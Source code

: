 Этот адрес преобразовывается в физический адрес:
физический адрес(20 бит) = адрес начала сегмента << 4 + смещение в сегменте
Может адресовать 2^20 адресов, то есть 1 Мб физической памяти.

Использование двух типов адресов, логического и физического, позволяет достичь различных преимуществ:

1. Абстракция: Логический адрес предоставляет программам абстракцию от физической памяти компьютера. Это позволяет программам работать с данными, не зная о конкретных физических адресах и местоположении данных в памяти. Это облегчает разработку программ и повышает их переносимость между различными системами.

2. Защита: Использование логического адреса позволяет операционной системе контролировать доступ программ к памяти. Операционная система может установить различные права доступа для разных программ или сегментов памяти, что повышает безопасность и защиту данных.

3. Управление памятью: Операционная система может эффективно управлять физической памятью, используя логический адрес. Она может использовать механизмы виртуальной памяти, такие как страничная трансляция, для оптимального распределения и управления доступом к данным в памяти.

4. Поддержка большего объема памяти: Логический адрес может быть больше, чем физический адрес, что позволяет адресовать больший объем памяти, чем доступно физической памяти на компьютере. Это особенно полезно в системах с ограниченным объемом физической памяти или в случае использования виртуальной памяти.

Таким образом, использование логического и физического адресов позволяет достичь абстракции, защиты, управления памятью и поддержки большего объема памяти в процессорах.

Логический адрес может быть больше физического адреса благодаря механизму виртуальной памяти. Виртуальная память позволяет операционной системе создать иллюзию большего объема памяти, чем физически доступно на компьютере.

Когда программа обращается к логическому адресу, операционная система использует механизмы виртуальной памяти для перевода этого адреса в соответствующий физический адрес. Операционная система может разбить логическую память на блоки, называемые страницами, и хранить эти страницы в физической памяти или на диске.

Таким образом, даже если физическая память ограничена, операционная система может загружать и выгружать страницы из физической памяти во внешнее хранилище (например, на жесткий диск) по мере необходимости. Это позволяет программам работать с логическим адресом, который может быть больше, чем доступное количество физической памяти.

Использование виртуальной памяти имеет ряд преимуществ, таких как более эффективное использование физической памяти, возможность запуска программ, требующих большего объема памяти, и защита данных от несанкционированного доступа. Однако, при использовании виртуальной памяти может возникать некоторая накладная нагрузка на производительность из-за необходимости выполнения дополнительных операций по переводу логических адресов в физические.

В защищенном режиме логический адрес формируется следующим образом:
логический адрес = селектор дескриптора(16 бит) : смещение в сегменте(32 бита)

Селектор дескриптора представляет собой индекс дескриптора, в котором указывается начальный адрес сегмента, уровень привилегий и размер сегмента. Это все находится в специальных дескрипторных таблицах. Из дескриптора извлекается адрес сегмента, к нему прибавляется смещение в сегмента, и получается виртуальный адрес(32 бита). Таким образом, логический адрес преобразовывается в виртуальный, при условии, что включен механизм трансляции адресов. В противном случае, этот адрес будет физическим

* Task item
Reproduce, with both ends included, the lines from the one holding "В защищенном режиме" to the end of the records above.

* Exercise answer
В защищенном режиме логический адрес формируется следующим образом:
логический адрес = селектор дескриптора(16 бит) : смещение в сегменте(32 бита)

Селектор дескриптора представляет собой индекс дескриптора, в котором указывается начальный адрес сегмента, уровень привилегий и размер сегмента. Это все находится в специальных дескрипторных таблицах. Из дескриптора извлекается адрес сегмента, к нему прибавляется смещение в сегмента, и получается виртуальный адрес(32 бита). Таким образом, логический адрес преобразовывается в виртуальный, при условии, что включен механизм трансляции адресов. В противном случае, этот адрес будет физическим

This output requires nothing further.